> THE DATA:
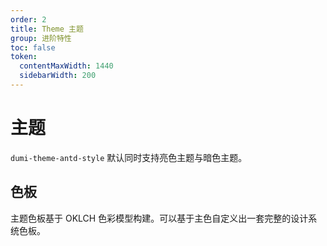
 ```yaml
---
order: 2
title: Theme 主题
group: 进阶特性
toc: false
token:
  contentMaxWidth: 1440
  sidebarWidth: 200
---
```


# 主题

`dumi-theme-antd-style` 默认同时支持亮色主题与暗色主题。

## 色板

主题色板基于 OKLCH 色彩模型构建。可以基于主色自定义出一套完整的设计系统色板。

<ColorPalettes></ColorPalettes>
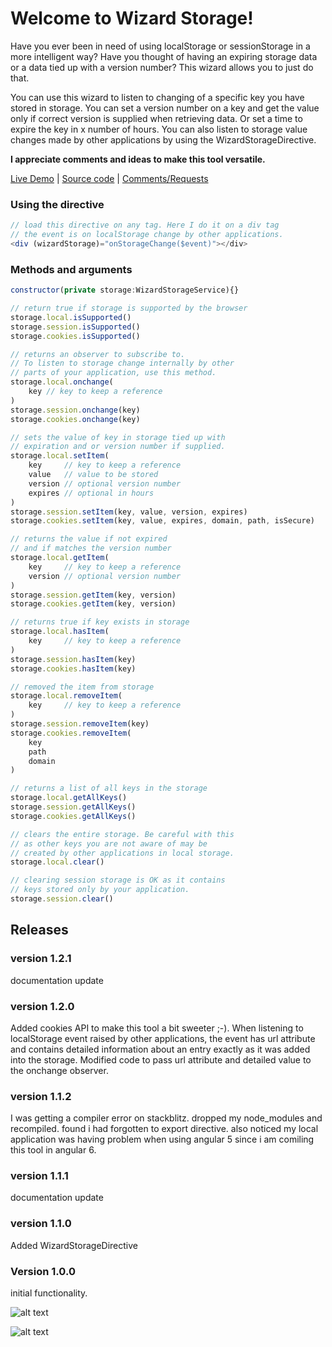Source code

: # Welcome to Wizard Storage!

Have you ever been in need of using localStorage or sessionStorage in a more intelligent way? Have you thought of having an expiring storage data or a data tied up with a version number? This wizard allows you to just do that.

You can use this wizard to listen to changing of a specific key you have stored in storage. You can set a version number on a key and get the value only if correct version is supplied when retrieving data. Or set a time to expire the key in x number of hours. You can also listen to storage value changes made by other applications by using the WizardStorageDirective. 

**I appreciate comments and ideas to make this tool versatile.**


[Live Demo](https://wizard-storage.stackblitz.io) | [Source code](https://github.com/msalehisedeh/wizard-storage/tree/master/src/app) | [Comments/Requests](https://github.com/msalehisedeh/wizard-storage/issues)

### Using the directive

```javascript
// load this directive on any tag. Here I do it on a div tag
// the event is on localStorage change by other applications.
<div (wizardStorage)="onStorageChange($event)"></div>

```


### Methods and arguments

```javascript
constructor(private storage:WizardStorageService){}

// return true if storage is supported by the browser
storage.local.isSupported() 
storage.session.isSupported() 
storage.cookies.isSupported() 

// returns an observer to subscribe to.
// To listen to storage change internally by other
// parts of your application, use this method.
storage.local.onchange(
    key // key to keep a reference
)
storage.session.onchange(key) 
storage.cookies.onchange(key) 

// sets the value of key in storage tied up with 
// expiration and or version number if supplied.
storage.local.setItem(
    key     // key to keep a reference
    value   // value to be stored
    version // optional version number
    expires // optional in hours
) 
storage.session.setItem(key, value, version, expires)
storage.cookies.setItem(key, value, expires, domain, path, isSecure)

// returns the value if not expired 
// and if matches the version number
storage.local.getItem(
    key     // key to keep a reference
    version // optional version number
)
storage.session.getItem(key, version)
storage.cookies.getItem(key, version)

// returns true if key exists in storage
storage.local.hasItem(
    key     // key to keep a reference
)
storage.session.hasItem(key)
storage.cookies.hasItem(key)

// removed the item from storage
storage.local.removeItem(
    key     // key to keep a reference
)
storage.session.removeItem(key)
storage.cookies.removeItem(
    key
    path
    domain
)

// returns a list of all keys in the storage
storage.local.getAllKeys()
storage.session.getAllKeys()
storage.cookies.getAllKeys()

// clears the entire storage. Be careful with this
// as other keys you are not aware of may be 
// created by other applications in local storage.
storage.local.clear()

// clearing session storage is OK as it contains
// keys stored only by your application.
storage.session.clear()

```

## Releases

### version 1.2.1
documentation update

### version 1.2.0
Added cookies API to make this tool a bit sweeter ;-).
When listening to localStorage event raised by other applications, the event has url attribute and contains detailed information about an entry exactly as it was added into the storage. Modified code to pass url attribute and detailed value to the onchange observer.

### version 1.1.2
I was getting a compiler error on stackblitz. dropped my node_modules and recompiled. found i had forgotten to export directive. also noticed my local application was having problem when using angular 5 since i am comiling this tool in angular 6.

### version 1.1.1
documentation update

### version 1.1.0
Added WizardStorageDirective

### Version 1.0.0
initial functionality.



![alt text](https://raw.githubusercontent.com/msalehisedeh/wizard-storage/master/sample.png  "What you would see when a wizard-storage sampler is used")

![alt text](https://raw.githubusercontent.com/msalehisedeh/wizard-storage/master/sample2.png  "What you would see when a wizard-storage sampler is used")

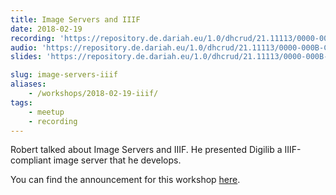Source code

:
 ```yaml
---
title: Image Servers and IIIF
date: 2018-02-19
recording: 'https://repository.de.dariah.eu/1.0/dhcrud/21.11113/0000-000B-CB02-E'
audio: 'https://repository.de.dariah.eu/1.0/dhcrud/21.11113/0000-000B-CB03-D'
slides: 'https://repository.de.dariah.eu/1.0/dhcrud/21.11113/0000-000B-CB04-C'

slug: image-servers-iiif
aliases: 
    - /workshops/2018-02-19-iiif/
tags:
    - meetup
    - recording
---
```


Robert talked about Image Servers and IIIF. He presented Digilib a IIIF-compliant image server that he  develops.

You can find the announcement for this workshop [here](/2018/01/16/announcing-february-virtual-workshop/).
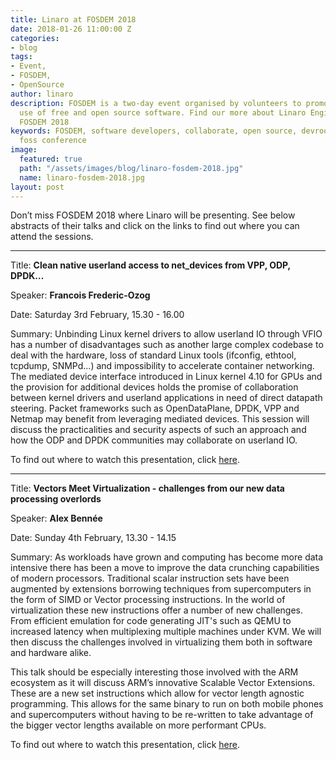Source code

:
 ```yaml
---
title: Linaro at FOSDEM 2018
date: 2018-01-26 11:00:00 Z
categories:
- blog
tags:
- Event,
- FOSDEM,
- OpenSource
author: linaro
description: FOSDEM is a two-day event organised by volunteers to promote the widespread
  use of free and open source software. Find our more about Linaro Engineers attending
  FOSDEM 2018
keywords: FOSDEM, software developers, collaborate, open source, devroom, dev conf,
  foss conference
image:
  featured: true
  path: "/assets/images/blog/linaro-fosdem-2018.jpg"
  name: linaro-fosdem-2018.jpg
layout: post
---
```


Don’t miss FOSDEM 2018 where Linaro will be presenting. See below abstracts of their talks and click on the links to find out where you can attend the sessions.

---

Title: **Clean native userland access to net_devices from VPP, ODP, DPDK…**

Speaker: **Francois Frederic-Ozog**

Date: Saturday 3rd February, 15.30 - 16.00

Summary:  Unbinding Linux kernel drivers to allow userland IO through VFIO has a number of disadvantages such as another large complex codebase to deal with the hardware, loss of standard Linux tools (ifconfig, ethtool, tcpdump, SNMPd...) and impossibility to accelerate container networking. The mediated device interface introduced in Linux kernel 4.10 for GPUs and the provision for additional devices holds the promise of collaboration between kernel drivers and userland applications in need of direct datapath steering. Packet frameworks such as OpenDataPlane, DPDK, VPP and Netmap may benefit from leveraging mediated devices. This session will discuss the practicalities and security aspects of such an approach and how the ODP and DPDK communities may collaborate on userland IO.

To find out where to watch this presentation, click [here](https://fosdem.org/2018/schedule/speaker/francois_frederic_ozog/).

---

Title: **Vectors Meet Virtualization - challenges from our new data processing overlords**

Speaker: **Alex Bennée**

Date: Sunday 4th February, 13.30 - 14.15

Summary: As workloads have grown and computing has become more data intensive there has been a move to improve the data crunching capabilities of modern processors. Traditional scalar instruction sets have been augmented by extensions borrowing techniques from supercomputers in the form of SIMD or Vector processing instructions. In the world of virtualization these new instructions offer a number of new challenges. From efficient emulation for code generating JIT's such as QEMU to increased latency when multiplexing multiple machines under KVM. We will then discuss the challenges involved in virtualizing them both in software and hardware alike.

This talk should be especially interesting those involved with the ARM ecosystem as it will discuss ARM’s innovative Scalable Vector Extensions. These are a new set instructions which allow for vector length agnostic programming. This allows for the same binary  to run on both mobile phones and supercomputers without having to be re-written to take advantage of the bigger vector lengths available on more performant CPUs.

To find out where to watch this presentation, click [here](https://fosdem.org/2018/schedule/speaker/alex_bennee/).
==
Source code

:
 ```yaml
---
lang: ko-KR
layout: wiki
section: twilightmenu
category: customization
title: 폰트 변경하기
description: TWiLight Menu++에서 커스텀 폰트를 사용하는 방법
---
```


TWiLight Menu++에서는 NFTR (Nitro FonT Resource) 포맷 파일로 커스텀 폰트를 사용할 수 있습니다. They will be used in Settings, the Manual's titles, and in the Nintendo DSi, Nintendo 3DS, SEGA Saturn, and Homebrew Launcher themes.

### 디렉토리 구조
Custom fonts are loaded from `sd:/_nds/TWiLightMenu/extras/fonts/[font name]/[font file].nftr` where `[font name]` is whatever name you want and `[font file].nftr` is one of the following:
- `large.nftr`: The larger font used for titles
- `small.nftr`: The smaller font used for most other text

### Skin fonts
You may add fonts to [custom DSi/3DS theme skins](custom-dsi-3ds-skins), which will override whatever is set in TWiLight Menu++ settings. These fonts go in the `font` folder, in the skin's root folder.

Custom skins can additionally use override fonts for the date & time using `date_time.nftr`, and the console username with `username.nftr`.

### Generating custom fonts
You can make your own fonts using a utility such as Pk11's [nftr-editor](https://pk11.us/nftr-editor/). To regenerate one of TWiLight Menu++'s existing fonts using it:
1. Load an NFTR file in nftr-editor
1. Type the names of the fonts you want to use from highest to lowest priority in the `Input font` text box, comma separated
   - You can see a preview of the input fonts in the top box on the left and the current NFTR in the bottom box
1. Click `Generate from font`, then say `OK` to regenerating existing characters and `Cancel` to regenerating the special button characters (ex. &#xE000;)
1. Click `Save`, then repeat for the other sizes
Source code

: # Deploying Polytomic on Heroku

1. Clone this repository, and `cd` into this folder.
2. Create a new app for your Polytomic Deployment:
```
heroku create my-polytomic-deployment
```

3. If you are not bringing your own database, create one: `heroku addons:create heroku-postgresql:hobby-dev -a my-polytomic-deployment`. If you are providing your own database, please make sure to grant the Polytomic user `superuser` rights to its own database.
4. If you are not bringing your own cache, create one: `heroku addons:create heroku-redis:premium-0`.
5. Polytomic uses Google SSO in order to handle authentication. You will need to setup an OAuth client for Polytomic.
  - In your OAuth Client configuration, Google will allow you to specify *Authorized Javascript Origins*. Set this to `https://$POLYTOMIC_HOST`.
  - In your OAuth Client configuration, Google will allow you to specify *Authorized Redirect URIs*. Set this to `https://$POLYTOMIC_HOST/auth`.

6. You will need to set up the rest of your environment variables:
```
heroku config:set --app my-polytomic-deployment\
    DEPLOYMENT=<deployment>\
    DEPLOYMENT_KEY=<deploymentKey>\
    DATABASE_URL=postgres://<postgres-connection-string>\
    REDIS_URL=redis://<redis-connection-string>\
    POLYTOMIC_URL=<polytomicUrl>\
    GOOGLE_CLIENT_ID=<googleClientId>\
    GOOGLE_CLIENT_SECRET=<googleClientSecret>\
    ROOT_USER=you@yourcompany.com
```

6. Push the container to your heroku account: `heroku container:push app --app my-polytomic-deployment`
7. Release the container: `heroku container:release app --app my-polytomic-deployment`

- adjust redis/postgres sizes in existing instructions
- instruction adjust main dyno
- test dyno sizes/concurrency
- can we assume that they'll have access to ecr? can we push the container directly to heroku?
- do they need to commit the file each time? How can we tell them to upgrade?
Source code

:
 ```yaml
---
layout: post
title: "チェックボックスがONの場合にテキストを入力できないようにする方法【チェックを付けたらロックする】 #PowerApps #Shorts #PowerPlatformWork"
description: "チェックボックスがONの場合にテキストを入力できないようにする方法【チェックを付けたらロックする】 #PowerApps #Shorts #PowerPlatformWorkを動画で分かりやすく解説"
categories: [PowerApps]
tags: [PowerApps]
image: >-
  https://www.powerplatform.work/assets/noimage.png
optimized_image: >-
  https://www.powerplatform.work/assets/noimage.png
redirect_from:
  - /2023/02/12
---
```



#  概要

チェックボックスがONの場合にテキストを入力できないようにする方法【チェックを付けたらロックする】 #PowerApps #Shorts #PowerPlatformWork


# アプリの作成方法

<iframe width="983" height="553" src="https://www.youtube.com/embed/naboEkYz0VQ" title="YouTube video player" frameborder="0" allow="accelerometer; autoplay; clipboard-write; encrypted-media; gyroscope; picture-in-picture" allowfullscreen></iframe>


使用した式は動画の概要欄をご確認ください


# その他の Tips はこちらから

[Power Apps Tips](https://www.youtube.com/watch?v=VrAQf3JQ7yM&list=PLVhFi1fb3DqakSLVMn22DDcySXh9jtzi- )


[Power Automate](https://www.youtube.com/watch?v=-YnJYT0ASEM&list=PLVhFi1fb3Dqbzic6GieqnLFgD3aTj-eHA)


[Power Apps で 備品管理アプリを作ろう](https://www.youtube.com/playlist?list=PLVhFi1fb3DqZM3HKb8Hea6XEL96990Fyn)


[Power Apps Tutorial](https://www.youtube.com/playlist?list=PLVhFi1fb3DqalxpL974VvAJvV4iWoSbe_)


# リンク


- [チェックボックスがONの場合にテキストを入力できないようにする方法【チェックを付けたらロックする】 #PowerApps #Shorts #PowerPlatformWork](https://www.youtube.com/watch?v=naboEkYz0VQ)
==
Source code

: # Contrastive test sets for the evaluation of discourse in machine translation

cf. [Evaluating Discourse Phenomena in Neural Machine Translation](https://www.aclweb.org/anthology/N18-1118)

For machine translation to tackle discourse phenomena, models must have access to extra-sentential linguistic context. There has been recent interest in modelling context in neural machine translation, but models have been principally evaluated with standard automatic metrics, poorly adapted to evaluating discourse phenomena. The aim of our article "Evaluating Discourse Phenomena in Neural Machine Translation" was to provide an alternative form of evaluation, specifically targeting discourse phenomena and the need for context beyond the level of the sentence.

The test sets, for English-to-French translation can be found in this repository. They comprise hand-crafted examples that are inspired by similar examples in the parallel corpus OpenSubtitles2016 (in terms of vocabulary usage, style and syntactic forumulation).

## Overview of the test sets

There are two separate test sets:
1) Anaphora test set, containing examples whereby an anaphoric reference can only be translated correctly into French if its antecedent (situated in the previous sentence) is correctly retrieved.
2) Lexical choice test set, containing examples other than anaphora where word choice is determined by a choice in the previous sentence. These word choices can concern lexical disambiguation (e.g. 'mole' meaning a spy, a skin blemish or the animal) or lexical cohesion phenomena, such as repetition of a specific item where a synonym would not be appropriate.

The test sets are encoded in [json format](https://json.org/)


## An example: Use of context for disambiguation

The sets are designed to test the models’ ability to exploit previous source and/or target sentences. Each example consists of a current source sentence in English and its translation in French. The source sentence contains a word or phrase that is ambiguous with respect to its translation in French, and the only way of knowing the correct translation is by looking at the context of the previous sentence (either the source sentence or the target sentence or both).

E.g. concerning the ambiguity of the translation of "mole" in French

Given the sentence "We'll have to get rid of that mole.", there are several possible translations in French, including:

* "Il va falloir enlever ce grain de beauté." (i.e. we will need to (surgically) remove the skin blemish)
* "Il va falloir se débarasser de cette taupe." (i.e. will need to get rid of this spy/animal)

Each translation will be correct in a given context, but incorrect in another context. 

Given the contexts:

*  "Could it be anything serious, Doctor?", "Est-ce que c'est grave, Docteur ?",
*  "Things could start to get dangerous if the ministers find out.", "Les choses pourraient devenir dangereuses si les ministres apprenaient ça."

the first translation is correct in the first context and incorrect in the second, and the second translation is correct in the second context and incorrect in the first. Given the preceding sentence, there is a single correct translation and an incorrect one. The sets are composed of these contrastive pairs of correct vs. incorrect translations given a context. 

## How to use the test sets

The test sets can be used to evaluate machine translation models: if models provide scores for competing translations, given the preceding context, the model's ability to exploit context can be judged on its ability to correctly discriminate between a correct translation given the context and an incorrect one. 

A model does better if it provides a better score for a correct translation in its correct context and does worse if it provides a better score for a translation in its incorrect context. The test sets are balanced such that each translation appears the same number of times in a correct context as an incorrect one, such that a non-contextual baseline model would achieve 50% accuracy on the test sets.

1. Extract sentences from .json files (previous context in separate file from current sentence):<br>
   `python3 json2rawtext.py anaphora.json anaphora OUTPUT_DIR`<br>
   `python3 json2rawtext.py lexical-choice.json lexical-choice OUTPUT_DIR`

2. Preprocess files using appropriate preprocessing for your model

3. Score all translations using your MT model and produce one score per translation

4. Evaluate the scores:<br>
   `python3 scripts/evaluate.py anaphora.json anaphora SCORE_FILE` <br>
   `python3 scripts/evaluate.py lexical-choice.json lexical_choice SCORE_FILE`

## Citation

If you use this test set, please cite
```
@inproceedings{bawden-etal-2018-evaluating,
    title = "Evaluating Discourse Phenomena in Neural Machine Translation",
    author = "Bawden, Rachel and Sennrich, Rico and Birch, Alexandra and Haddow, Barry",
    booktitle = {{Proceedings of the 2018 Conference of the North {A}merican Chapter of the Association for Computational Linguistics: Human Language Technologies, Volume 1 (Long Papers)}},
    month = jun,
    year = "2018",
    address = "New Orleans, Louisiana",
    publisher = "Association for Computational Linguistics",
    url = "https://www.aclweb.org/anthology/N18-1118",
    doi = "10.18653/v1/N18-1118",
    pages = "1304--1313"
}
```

> WHAT THE EXERCISE ASKS:
Using the entries above, give again exactly the lines from the line holding "### Generating custom fonts" through the line holding "1. Load an NFTR file in nftr-editor". Include both end lines and nothing else.

> ANSWER:
### Generating custom fonts
You can make your own fonts using a utility such as Pk11's [nftr-editor](https://pk11.us/nftr-editor/). To regenerate one of TWiLight Menu++'s existing fonts using it:
1. Load an NFTR file in nftr-editor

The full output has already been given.